• **Data under study**
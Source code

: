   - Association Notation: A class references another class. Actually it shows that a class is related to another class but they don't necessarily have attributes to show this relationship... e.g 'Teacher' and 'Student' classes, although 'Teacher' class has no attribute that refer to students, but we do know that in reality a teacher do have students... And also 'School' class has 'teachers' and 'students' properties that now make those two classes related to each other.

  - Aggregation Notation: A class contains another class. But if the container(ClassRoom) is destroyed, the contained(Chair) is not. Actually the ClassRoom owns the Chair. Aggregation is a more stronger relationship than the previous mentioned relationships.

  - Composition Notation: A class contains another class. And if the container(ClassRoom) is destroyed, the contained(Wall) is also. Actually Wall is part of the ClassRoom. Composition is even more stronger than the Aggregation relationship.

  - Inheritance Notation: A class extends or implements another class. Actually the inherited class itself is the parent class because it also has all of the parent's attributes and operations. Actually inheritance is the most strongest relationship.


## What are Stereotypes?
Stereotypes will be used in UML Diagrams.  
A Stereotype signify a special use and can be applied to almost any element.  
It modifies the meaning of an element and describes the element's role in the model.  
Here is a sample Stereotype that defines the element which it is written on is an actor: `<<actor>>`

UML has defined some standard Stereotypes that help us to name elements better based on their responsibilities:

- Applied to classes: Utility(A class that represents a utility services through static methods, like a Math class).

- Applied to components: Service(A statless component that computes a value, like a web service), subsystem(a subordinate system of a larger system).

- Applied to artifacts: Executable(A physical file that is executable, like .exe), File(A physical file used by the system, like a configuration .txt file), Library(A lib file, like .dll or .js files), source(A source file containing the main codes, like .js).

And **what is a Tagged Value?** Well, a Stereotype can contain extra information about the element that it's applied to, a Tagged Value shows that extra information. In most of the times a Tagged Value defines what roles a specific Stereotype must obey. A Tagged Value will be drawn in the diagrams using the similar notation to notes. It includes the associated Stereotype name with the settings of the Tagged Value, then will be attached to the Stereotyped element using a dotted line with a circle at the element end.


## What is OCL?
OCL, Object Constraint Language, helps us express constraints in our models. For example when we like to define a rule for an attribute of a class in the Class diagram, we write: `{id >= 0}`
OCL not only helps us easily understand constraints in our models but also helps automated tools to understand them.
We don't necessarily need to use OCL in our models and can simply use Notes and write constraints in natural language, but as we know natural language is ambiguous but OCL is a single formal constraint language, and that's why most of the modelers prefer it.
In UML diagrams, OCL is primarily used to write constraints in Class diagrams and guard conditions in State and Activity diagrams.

• **Exercise**
The first line of the records begins the span, and the line containing "Here is a sample" ends it. Reproduce that span exactly, both ends included.

• **Output for this task**
Source code

:   - Association Notation: A class references another class. Actually it shows that a class is related to another class but they don't necessarily have attributes to show this relationship... e.g 'Teacher' and 'Student' classes, although 'Teacher' class has no attribute that refer to students, but we do know that in reality a teacher do have students... And also 'School' class has 'teachers' and 'students' properties that now make those two classes related to each other.

  - Aggregation Notation: A class contains another class. But if the container(ClassRoom) is destroyed, the contained(Chair) is not. Actually the ClassRoom owns the Chair. Aggregation is a more stronger relationship than the previous mentioned relationships.

  - Composition Notation: A class contains another class. And if the container(ClassRoom) is destroyed, the contained(Wall) is also. Actually Wall is part of the ClassRoom. Composition is even more stronger than the Aggregation relationship.

  - Inheritance Notation: A class extends or implements another class. Actually the inherited class itself is the parent class because it also has all of the parent's attributes and operations. Actually inheritance is the most strongest relationship.


## What are Stereotypes?
Stereotypes will be used in UML Diagrams.  
A Stereotype signify a special use and can be applied to almost any element.  
It modifies the meaning of an element and describes the element's role in the model.  
Here is a sample Stereotype that defines the element which it is written on is an actor: `<<actor>>`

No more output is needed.